Peu de personnes ont eu autant de souplesse dans le caractère: il était tout ce qu'il voulait, dans la société comme dans ses écrits. Il recherchait les plaisirs, les goûtait et les célébrait, s'en lassait et les frondait. Par une suite de ce caractère, il passait de la morale à la plaisanterie, de la philosophie à l'enthousiasme, de la douceur à l'emportement, de la flatterie à la satire, de l'économie à la prodigalité, de l'amour de l'argent à l'amour du luxe, de la modestie d'un sage à la vanité d'un grand seigneur. C'est à cette mobilité d'esprit qu'on attribue les grands et sublimes traits de morale et de religion qui embellissent souvent les ouvrages de ee grand homme, et les erreurs qu'on lui a reprochées.

Il n'est pas possible de donner ici la liste de ses ouvrages, dont les titres seuls formeraient un gros volume. Il y a eu de très-grands écrivains en tous genres, mais chacun a eu sa province; Voltaire a embrassé tous les sujets: histoire, politique, religion, morale, langues, littérature, romans, lettres, critique, philosophie, mathématiques, poèmes épiques, tragédies, comé lies, satires, épitres, contes, odes, poésies légères, épigrammes, tout est son domaine, et partout il s'est élevé au rang des plus grands écrivains qui ont illustré la France. Les œuvres complètes de cet esprit universel forment une espèce d'encyclopédie littéraire: Paris, 1828, 95 vol. in-octavo.—Voltaire était de l'Académie française.

LE BEAU

(CHARLES), né en 1701 et mort en 1778, à Paris.

Justinien.

C'était un prince faible et sans caractère, que la séduction de la puissance n'eut pas de peine à corrompre. Comme il n'était grand que par effort, dés qu'il crut n'avoir plus besoin de se contraindre, il tomba dans la bassesse; il s'abandonna aux plus infâmes plaisirs; fanfaron et timide, aussi prompt à s'effrayer qu'à s'irriter, sans ressource comme sans prévoyance, il devint avare et ravisseur; méprisant les pauvres, dépouillant les riches, vendant jusqu'aux dignités de l'église dont il fesait publiquement un trafic sacrilége. Après l'avoir admiré dans les premiers jours de son règne, ses sujets se trouvèrent heureux de le voir tomber en démence; ils regardèrent comme une ressource pour eux la nécessité où il fut réduit de remettre en d'autres mains les rênes de l'empire.

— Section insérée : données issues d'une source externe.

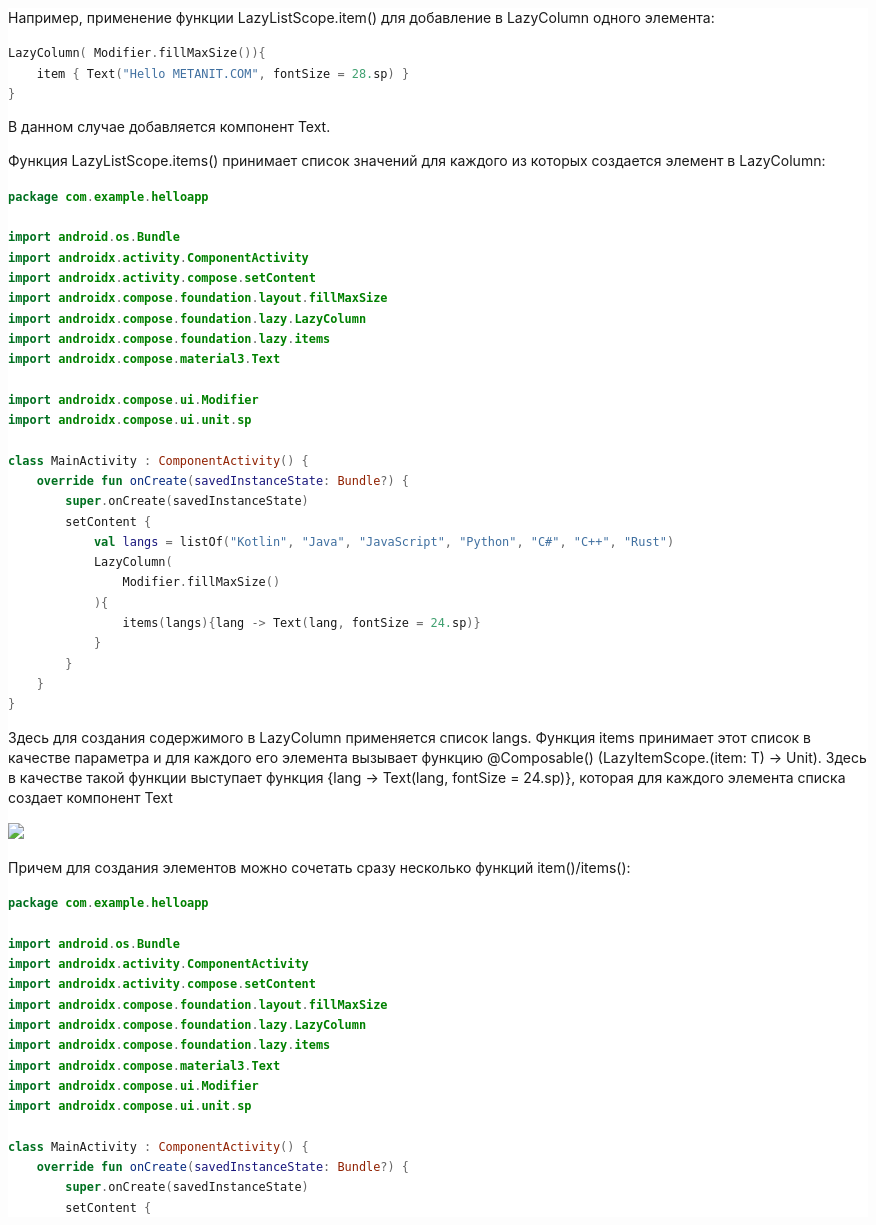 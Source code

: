 Например, применение функции LazyListScope.item() для добавление в LazyColumn одного элемента:

```kotlin
LazyColumn( Modifier.fillMaxSize()){
    item { Text("Hello METANIT.COM", fontSize = 28.sp) }
}
```

В данном случае добавляется компонент Text.

Функция LazyListScope.items() принимает список значений для каждого из которых создается элемент в LazyColumn:

```kotlin
package com.example.helloapp
 
import android.os.Bundle
import androidx.activity.ComponentActivity
import androidx.activity.compose.setContent
import androidx.compose.foundation.layout.fillMaxSize
import androidx.compose.foundation.lazy.LazyColumn
import androidx.compose.foundation.lazy.items
import androidx.compose.material3.Text
 
import androidx.compose.ui.Modifier
import androidx.compose.ui.unit.sp
 
class MainActivity : ComponentActivity() {
    override fun onCreate(savedInstanceState: Bundle?) {
        super.onCreate(savedInstanceState)
        setContent {
            val langs = listOf("Kotlin", "Java", "JavaScript", "Python", "C#", "C++", "Rust")
            LazyColumn(
                Modifier.fillMaxSize()
            ){
                items(langs){lang -> Text(lang, fontSize = 24.sp)}
            }
        }
    }
}
```
Здесь для создания содержимого в LazyColumn применяется список langs. Функция items принимает этот список в качестве параметра и для каждого его элемента вызывает функцию @Composable() (LazyItemScope.(item: T) -> Unit). Здесь в качестве такой функции выступает функция {lang -> Text(lang, fontSize = 24.sp)}, которая для каждого элемента списка создает компонент Text

![](https://metanit.com/kotlin/jetpack/pics/4.77.png)

Причем для создания элементов можно сочетать сразу несколько функций item()/items():

```kotlin
package com.example.helloapp
 
import android.os.Bundle
import androidx.activity.ComponentActivity
import androidx.activity.compose.setContent
import androidx.compose.foundation.layout.fillMaxSize
import androidx.compose.foundation.lazy.LazyColumn
import androidx.compose.foundation.lazy.items
import androidx.compose.material3.Text
import androidx.compose.ui.Modifier
import androidx.compose.ui.unit.sp
 
class MainActivity : ComponentActivity() {
    override fun onCreate(savedInstanceState: Bundle?) {
        super.onCreate(savedInstanceState)
        setContent {
```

Le Beau professa d'abord la rhétorique au collége des Grassins, d'où il passa au college royal. Son mérite le fit recevoir à l'Académie des inscriptions et belles-lettres, dont il fut secrétaire perpétuel et pension

naire. On a de lui des Dissertations et des Eloges historiques, insérés dans les mémoires de l'Académie, qui font honneur à ses talents et à ses lumières: mais son principal ouvrage est l'Histoire du Bas-empire, en 22 vol. in-12. La critique en est judicieuse, la narration bien faite, quoique peut-être trop pleine de détails, et le style élégant et harmonieux, mais ce n'est pas toujours celui de l'histoire; le rhéteur s'y montre souvent. Ce professeur fut adoré de ses élèves et mérita d'avoir des amis par la douceur de ses mœurs. Sa politesse et sa complaisance étaient extrèmes: au moment où il allait être élu à l'Académie, ayant appris que Bougainville* avait un grand désir de l'être, et qu'il fesait des démarches à cet effet, Le Beau se retira aussitôt, et employa toute son influence pour favoriser la nomination de son concurrent, disant qu'on ne doit pas craindre de faire un sacrifice pour obliger un homme de mérite. Il fut reçu avec un transport unanime à la première place vacante.-Le Beau a aussi composé quelques ouvrages en latin, publiés en 3 vol. in-12.

*Jean-Pierre de BOUGAINVILLE naquit à Paris en 1712, et mourut au chateau de Loches (Indre-et-Loire) en 1763. Il a laissé une traduction du poême latin du cardinal de Polignac, 2 vol. in-octavo; un Parallèle d'Alexandre et de T. Kouli-Khan; des mémoires sur les antiquités, etc. Il se livra à l'étude avec tant d'ardeur qu'il mourut d'épuisement. Il était de l'Académie française et de celle des Inscriptions; sa santé étant très-faible, il avait toujours peur de mourir sans cet honneur.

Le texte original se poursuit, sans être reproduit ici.